If the surplus or residue thus bequeathed consists of money or property, whose use is the conversion into money, and which it could not for that reason be intended should be specifically enjoyed nor consumed in the use, but be by the executor converted into money for the benefit of the estate; as for example, a quantity of merchandise, a crop of tobacco or the like, an investment thereof must be made by *197the executor, in some safe and productive fund, or it must be put out on adequate securities, and most properly under the authority and direction of the Orphans court, or a court of equity; so as to secure the dividends, interest, or income to the legatee for life, and the principal after his death to the legatee in remainder.
It is conceded in all the authorities which touch upon the subject, that where any article of personalty of such a nature that its use is its consumption, is specifically given to a legatee for life, with remainder over, the legatee for life takes the absolute property in the thing bequeathed. But in Prest. Leg. 95, 96, it is stated “that a specific bequest of things which are consumed by their use, vests in their legatees absolutely, though given for life; if they pass as a residue, then they must be sold, and the produce vested, and the interest paid to the tenant for life.” In 2 Wms. Exrs. 858, the same position is asserted, but both these writers by referring as their authority to Randall vs. Russell, 3 Merriv. 194, do nothing more than repeat a loose dictum of Sir Wm. Grantt, in a case where he made no decision, and where no question arose on a disposition of a residue; the controversy relating to a specific legacy. And the distinction there suggested, between specific bequests and the bequest of a residue, receives no sanction from the doubt expressed by Lord Alvanly, in Porter vs. Tournay, 3 Ves. 310, adverted to by Sir Wm. Grantt; and in Rop. Leg. 209, it is said, that “the point however still suspends in doubt, as at the time when Lord Alvanly determined the case of Porter vs. Tournay.” But admit the distinction to have been solemnly adjudicated in England, (although in point of fact, no such adjudication can be found,) upon what is it founded? Why,-as the aforementioned chancery rule converts the entire residue into money, there is no objection to limiting over such consumable articles; they are not to be specifically enjoyed or consumed by the legatee for life. The only reason assigned why a specific bequest, of that which is consumed by the use, vests the absolute pro*198perty in the legatee for life, is, the absurdity of limiting over that to another, which is wholly consumed by the first legatee, and of which therefore, there is nothing left that could be limited over.

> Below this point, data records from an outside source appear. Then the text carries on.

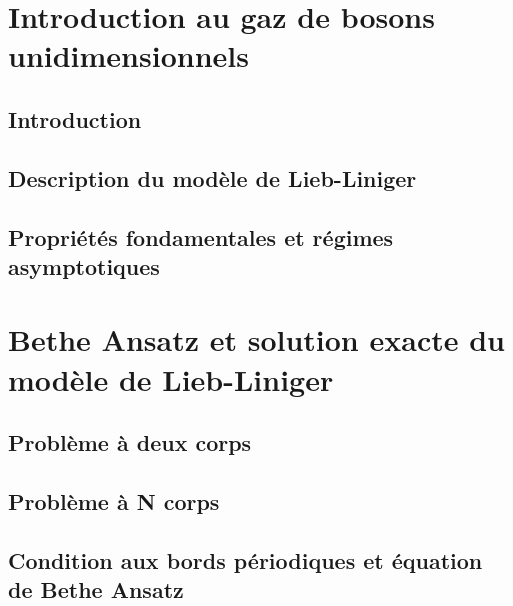 \chapter{Introduction au gaz de bosons unidimensionnels}

\minitoc

%

\section*{Introduction}
%

\section{Description du modèle de Lieb-Liniger}

\section{Propriétés fondamentales et régimes asymptotiques}

\chapter{Bethe Ansatz et solution exacte du modèle de Lieb-Liniger}
\minitoc
\section{Problème à deux corps}
\section{Problème à N corps}
\section{Condition aux bords périodiques et équation de Bethe Ansatz}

But as in Maryland the articles composing a general residue are to be specifically enjoyed, the same principle that would vest the absolute property of a specific bequest of consumable articles in the legatee for life, would vest a like estate in a similar legatee in things consumable, part of a general residue. Nay, the reason is stronger in the latter case than in the former, for if the court cannot in the ease of such specific bequest, in order to avoid the total rejection of the words of limitation over, infer an intention of the testator, that the thing bequeathed should be sold and invested; a fortiori, they cannot infer such intention, when, as regards a bequest of a residue, no part of the limitation over is rejected as wholly inoperative, but its operation embraces all those parts of the residue not consumed in the use.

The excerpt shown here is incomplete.